Solving the lead problem in aircraft meant solving detonation, something Braly was uniquely positioned to do. But getting lead out of avgas turned out to be more than a technical challenge.
For refineries, avgas is a lucrative product. Although the oil industry sells only a small volume each year—less than a day’s worth of automobile gasoline—leaded fuel is far more profitable. Profit margins on avgas are around 80 cents per gallon, roughly 20 times that of conventional gasoline, says a former oil executive involved in its production. The avgas market is dominated by about eight US refineries and one (troubled) UK company producing the world’s supply of tetraethyl lead. “It’s a nice business,” says the former executive. “It’s not worth entering, but it’s not worth giving up.”
Braly, who grew up on a cattle ranch in Ada, speaks with an Oklahoma drawl and has a white beard that tumbles down to his chest. Before starting GAMI, he practiced as a defense lawyer—he and his wife still share a small practice in Ada, a short distance from the airport.
Braly’s search for an alternative to leaded fuel marks the second time he has gone toe to toe with an industry peddling a toxic product. In 1986, he filed one of the first cases implicating the tobacco industry in cancer deaths from its products. Braly lost the case, which involved a teenager who died from oral cancer after chewing tobacco, but warned the lawsuit was “the tip of a very large iceberg,” foreshadowing the billions of dollars the industry would eventually pay out in damages.

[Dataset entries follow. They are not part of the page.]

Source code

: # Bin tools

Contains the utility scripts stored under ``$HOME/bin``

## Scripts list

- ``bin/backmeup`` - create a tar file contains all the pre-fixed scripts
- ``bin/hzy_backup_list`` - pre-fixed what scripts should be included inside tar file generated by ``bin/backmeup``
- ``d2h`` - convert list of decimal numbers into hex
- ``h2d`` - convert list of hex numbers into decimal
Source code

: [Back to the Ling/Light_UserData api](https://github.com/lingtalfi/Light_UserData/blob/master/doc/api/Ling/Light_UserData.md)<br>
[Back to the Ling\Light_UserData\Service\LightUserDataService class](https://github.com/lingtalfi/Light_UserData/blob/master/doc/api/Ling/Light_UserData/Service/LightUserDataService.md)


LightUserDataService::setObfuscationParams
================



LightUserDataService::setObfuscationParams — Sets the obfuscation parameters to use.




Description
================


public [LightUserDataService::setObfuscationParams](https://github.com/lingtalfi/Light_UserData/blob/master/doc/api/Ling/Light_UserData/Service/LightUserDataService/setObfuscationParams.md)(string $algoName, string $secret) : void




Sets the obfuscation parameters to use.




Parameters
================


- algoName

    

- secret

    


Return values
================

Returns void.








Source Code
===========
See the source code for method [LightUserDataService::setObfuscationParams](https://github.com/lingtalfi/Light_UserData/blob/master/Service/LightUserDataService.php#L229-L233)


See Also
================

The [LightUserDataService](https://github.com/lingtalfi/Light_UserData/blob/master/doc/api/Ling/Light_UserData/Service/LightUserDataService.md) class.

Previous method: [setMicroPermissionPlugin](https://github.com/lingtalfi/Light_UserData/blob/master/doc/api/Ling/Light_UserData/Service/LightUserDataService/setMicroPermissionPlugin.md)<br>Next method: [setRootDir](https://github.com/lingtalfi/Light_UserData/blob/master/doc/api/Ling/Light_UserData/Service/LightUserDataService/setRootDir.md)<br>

Decades later, he says, the pattern is the same. “Oil companies want to keep selling avgas as long as they can,” Braly says from his office in the Ada airport, which is filled with equipment manuals and discarded fuel injectors. “They’ve been doing everything they can to stall this [unleaded avgas], including inserting people on various government committees to create fear, uncertainty, and doubt.”

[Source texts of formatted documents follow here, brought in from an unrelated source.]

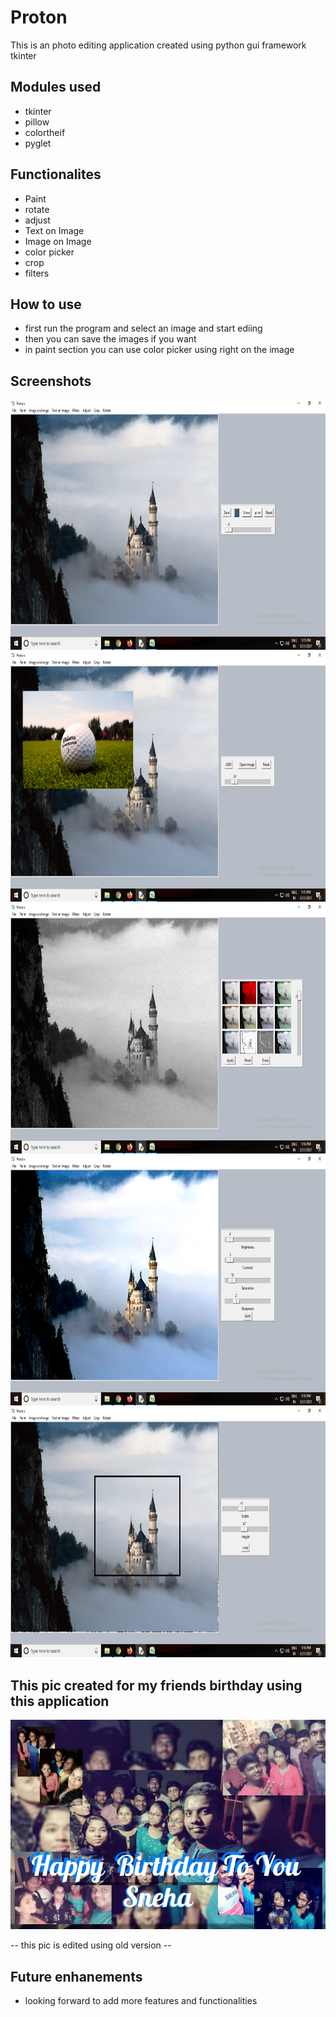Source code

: # Proton


This is an photo editing application created using python gui framework tkinter 

## Modules used

- tkinter
- pillow
- colortheif
- pyglet

## Functionalites

- Paint
- rotate
- adjust
- Text on Image
- Image on Image
- color picker
- crop
- filters

## How to use

- first run the program and select an image and start ediing
- then you can save the images if you want
- in paint section you can use color picker using right on the image

## Screenshots

<img src="screenshos/Screenshot (168).png" width="800px" height="400px">
<img src="screenshos/Screenshot (169).png" width="800px" height="400px">
<img src="screenshos/Screenshot (170).png" width="800px" height="400px">
<img src="screenshos/Screenshot (171).png" width="800px" height="400px">
<img src="screenshos/Screenshot (172).png" width="800px" height="400px">

## This pic created for my friends birthday using this application

<img src="screenshos/IMG-20200831-WA0004.jpg" >
 
 -- this pic is edited using old version --
 
 ## Future enhanements 
 
 - looking forward to add more features and functionalities



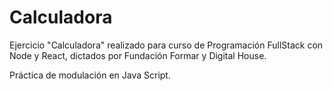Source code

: # Calculadora

Ejercicio "Calculadora" realizado para curso de Programación FullStack con Node y React, dictados por Fundación Formar y Digital House.

Práctica de modulación en Java Script.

In the 1970s, almost everyone on the planet was getting a hefty dose of lead from gasoline. After leaving tailpipes, tiny airborne lead particles penetrated deep into the lungs and nasal passages before crossing into the brain and bloodstream, or settled on surfaces and were ingested by small children. Tissues and organs such as the liver, kidneys, lungs, brain, spleen, heart, and even bone soaked up the heavy metal.
Lead pollution had been rising for millennia. Modern humans carried levels of lead about thousands of times higher than their prehistoric ancestors by the 20th century. But humanity didn’t enter uncharted territory until the first gallon of gasoline was sold with tetraethyl lead in 1923. The additive was so toxic, even a splash on the skin could be lethal.

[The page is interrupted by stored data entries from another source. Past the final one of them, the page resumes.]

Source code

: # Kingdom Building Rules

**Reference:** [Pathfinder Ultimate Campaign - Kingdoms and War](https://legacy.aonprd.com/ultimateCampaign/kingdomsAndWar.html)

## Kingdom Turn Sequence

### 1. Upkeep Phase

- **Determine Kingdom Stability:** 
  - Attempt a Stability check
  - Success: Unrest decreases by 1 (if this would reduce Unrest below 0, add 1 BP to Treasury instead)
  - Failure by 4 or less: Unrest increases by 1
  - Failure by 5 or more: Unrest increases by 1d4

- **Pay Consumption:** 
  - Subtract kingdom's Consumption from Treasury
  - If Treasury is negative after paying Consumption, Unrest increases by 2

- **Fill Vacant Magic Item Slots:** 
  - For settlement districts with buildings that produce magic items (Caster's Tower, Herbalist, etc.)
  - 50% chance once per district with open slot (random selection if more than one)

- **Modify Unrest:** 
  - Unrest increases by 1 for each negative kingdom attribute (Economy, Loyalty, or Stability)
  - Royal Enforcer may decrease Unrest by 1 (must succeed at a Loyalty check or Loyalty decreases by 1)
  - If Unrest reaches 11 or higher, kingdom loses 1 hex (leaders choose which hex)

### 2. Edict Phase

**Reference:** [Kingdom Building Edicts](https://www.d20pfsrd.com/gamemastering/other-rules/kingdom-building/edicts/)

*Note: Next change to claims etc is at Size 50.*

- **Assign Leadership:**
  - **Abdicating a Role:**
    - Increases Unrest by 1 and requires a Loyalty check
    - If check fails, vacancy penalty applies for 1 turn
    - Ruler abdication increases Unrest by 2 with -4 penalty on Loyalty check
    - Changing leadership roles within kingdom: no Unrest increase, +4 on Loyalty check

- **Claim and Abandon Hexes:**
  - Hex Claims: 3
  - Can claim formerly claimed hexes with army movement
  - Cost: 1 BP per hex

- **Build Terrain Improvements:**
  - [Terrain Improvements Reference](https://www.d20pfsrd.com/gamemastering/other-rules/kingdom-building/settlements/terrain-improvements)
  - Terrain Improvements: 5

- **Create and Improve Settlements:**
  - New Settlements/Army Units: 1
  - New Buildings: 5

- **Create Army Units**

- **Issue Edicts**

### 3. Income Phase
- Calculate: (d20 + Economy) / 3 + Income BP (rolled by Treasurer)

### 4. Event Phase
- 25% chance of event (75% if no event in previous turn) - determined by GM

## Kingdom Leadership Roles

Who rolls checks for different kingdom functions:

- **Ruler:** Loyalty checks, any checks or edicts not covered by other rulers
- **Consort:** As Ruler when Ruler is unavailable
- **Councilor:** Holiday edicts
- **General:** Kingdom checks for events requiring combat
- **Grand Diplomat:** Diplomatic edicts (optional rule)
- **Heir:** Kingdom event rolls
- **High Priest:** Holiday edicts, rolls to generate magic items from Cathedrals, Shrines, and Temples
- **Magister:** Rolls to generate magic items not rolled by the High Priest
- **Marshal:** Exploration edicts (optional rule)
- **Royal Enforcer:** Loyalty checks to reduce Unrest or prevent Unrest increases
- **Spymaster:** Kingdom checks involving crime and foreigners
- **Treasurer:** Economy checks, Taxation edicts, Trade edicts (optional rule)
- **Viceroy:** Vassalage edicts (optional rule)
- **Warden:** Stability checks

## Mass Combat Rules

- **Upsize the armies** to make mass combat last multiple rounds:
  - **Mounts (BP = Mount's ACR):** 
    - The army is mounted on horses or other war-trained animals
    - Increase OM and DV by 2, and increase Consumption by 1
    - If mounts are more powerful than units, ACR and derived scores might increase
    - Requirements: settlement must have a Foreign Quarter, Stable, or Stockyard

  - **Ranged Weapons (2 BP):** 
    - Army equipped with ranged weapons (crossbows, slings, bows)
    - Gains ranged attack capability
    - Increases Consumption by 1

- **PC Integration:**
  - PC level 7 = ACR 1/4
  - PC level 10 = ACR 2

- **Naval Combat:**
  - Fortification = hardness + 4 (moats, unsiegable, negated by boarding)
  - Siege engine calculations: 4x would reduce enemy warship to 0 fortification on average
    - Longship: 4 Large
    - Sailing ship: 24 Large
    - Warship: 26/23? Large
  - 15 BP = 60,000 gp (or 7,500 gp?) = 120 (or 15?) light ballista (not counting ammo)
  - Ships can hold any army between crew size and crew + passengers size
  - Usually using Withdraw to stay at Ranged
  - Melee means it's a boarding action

But it solved the engine-knocking problem. In 1925, the US surgeon general convened a committee to render a verdict about its safety. Amid heavy industry lobbying, the panel concluded that the absence of acute poisoning offered “no good grounds for prohibiting the use of [tetraethyl lead] gasoline” while admitting the possibility of “chronic degenerative disease of a less obvious character.”
By 1970, more than 200,000 tons of lead were pumped into the atmosphere annually, settling like a metallic mist over the surface of the Earth. That same year, just a few hours’ drive from Meyer Elementary and Reid-Hillview, a pioneering scientist named Clair Patterson at CalTech was raising the alarm about how pervasive lead was in the environment. Patterson, a geochemist, trekked to a site about 10,000 feet up in California’s Yosemite National Park to collect samples. All bore traces of lead pollution, much of it from car exhaust in San Francisco and Los Angeles. Under a microscope, scientists could see the lead-laden particles flecking the blades of grass, pine needles, and even animals’ fur. “The entire canyon in this remote area is heavily polluted by industrial lead,” Patterson declared.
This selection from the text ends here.